**Record set**
◆ ◆ ◆ ◆ ◆ ◆ ◆
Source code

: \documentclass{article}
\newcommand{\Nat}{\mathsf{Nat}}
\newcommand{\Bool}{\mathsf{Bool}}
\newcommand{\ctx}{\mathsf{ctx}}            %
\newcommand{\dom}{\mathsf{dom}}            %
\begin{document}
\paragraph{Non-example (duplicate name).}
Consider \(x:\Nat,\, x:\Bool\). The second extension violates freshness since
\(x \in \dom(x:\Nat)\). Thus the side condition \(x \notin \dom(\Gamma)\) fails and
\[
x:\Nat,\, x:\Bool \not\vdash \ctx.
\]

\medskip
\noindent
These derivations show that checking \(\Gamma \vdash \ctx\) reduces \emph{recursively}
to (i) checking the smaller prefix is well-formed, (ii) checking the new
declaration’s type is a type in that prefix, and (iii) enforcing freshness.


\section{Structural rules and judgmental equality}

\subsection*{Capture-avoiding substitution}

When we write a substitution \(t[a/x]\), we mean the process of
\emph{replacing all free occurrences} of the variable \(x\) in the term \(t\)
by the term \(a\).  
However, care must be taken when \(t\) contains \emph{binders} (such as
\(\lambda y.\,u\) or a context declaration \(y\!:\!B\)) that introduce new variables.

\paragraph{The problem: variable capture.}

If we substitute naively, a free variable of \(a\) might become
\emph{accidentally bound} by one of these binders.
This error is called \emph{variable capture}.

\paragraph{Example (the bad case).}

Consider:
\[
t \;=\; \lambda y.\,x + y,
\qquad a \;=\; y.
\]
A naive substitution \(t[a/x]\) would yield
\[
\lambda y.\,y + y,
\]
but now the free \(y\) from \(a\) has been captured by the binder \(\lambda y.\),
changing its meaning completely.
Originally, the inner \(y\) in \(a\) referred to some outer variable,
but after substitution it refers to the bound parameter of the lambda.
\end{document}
◆ ◆ ◆ ◆ ◆ ◆ ◆
**Directions**
Give back all of the data above without any alteration.

**Answer for the task**
Source code

: \documentclass{article}
\newcommand{\Nat}{\mathsf{Nat}}
\newcommand{\Bool}{\mathsf{Bool}}
\newcommand{\ctx}{\mathsf{ctx}}            %
\newcommand{\dom}{\mathsf{dom}}            %
\begin{document}
\paragraph{Non-example (duplicate name).}
Consider \(x:\Nat,\, x:\Bool\). The second extension violates freshness since
\(x \in \dom(x:\Nat)\). Thus the side condition \(x \notin \dom(\Gamma)\) fails and
\[
x:\Nat,\, x:\Bool \not\vdash \ctx.
\]

\medskip
\noindent
These derivations show that checking \(\Gamma \vdash \ctx\) reduces \emph{recursively}
to (i) checking the smaller prefix is well-formed, (ii) checking the new
declaration’s type is a type in that prefix, and (iii) enforcing freshness.


\section{Structural rules and judgmental equality}

\subsection*{Capture-avoiding substitution}

When we write a substitution \(t[a/x]\), we mean the process of
\emph{replacing all free occurrences} of the variable \(x\) in the term \(t\)
by the term \(a\).  
However, care must be taken when \(t\) contains \emph{binders} (such as
\(\lambda y.\,u\) or a context declaration \(y\!:\!B\)) that introduce new variables.

\paragraph{The problem: variable capture.}

If we substitute naively, a free variable of \(a\) might become
\emph{accidentally bound} by one of these binders.
This error is called \emph{variable capture}.

\paragraph{Example (the bad case).}

Consider:
\[
t \;=\; \lambda y.\,x + y,
\qquad a \;=\; y.
\]
A naive substitution \(t[a/x]\) would yield
\[
\lambda y.\,y + y,
\]
but now the free \(y\) from \(a\) has been captured by the binder \(\lambda y.\),
changing its meaning completely.
Originally, the inner \(y\) in \(a\) referred to some outer variable,
but after substitution it refers to the bound parameter of the lambda.
\end{document}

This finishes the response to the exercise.